Tal vez poner las energías, los proyectos de investigación y parte de los cuantiosos presupuestos dedicados a lo inmodificable (la por ahora inescrutable herencia poligénica) en aquello sobre lo que sí podemos intervenir a escala poblacional, no necesariamente desde la psiquiatría asistencial: señalar un modelo de relaciones laborales que torpedea los cuidados recién llegamos a los brazos de nuestras madres, que lleva a un modelo de crianza históricamente centrado en la represión emocional primero y posteriormente en la reducción del malestar por medio de la evasión química o conductual, que conduce a una pérdida de competencia relacional y a un grado de incomunicación tal que acaba cercenando la percepción del sufrimiento propio y ajeno, entorpeciendo la búsqueda y la oferta de consuelo cuando llega la violencia a nuestras vidas. Todo esto se suma a un contexto caracterizado por la gradual invasión de los mercados en nuestras vidas, socavando las relaciones de solidaridad, enmarcando los encuentros con el otro como actos de consumo y devaluando las etapas no productivas de la vida, favoreciendo el abandono y la soledad una vez quedamos fuera del circuito laboral. Todo entrelazado, pero difícil de aprehender si evitamos remontarnos a “las causas de las causas”.

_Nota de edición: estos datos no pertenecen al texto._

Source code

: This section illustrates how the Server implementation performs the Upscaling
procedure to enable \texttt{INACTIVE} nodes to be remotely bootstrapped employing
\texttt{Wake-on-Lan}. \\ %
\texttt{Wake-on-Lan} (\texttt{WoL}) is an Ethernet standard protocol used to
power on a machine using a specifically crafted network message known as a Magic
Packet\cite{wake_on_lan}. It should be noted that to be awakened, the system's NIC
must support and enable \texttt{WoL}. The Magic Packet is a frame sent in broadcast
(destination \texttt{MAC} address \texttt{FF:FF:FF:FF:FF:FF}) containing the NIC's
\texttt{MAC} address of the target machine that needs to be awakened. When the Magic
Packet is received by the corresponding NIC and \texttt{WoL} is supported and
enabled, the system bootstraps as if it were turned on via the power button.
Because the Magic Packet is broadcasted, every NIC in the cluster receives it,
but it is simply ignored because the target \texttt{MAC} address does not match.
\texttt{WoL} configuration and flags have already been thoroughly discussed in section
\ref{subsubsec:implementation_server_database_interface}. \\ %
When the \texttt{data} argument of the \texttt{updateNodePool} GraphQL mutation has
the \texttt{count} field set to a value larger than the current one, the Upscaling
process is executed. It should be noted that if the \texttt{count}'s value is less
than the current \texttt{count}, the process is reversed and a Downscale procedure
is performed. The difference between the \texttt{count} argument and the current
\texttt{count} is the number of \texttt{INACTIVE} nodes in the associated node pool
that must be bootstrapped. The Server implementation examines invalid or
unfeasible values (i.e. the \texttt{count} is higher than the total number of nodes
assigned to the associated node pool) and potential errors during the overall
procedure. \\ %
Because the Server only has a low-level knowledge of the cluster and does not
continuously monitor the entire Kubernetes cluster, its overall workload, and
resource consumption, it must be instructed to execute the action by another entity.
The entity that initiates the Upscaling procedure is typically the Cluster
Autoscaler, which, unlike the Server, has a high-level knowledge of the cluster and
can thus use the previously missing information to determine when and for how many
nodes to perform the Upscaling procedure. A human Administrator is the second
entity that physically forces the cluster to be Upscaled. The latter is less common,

5. Es hora de concluir. Diré que, siendo el libro una lectura provechosa y bien construida, sus innegables inteligencia creativa y sensibilidad artística sirven principalmente a la defensa de una cierta imagen, restringida, de la profesión que compartimos.

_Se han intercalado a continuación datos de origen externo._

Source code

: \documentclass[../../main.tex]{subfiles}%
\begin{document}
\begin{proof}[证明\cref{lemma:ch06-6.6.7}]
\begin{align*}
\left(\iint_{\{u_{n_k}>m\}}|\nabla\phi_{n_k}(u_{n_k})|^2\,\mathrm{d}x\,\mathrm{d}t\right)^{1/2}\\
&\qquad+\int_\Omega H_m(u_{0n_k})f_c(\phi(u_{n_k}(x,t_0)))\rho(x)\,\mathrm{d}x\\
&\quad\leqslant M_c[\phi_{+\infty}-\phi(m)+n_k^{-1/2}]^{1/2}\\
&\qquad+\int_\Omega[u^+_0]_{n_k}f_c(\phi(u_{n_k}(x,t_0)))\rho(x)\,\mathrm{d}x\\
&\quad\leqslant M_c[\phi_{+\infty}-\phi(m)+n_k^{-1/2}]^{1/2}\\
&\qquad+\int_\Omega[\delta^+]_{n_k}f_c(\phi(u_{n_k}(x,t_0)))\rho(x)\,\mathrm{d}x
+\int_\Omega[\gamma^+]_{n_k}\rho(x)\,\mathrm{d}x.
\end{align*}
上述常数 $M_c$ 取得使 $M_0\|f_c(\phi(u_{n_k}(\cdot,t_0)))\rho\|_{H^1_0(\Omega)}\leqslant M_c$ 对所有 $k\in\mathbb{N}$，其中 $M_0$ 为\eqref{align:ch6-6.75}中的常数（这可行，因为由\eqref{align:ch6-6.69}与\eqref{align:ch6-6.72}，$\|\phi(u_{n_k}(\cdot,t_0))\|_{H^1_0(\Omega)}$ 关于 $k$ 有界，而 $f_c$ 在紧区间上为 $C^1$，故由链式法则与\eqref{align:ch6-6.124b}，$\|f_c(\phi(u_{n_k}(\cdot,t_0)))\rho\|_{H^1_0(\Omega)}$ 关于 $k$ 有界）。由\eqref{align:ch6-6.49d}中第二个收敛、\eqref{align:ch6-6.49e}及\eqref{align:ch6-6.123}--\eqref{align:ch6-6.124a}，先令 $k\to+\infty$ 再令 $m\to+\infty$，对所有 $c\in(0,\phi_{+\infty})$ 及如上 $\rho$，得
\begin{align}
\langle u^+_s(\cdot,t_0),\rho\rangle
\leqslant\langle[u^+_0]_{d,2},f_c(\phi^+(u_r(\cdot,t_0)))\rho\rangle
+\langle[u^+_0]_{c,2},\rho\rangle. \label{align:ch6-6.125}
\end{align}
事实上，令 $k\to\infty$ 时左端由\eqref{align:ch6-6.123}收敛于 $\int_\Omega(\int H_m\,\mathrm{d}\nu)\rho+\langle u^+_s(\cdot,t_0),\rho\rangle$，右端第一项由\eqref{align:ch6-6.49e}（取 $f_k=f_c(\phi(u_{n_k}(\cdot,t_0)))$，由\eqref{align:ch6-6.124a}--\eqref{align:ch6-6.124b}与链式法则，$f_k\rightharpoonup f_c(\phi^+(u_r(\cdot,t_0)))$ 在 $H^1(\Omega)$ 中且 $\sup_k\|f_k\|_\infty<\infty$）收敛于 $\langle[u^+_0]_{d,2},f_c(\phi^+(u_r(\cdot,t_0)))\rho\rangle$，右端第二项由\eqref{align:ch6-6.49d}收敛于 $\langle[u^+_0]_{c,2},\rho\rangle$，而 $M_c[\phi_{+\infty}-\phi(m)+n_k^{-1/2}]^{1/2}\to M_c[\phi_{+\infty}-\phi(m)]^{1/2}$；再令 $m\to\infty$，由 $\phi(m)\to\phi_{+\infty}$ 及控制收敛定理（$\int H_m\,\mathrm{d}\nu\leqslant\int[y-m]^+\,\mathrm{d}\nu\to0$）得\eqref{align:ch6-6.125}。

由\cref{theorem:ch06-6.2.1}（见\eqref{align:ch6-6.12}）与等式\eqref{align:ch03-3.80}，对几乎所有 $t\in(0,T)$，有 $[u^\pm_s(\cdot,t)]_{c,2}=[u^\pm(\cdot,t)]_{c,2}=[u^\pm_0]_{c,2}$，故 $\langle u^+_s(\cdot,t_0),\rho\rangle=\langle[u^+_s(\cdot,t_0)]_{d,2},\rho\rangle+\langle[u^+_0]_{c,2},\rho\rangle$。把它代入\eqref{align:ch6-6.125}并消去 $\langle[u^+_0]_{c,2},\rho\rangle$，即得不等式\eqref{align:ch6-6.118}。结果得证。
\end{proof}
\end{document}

Trabajar es sufrir. Y es cierto, como narra en su introducción, que el encuentro con lo real de la psiquiatría inevitablemente ha de descabalgar nuestras expectativas más o menos ideales. Escribir, en este contexto, tal vez sea de las formas más nobles de sublimación. Crear algo bello a partir de lo doloroso. Pulir afanosamente un espejo en el que mirarse. Compartir esa imagen con el mundo. Recibir una mirada de reconocimiento. Es duro este trabajo.
Me recordaba a esa cinta clásica del cine japonés, Rashomon (Akira Kurosawa, 1950) que comienza con tres personajes resguardándose de la lluvia bajo un pórtico semiderruido. Uno de ellos relata haber presenciado un juicio, y expone que lo que allí escuchó le hizo perder la fe en la humanidad. Un samurái, su mujer y un salteador de caminos se cruzaron en el bosque. El relato de lo sucedido por parte de cada uno de los tres implicados no puede ser más diferente. Ya fueran salteador, dama o samurái cada uno narró lo que pudo narrar, aunque ello los condujera a la deshonra o la horca. ¿Existe acaso la verdad?, se preguntan los peregrinos bajo la lluvia, desalentados. Cada uno percibe el mundo tal y como lo necesita, acentuando u omitiendo matices de tal forma que la escena encaje con la idea que tenemos de nosotros mismos, o la identidad que quisiéramos representar para los demás.
Quizás un libro como este, dedicado a la psiquiatría, más que una danza entre una figura y su sombra nos traslade más bien a un salón de múltiples espejos, donde cada uno puede ver la parte que alcanza a ver de sí mismo.
Con suerte habrá alguien dispuesto a rascarnos amistosamente la espalda.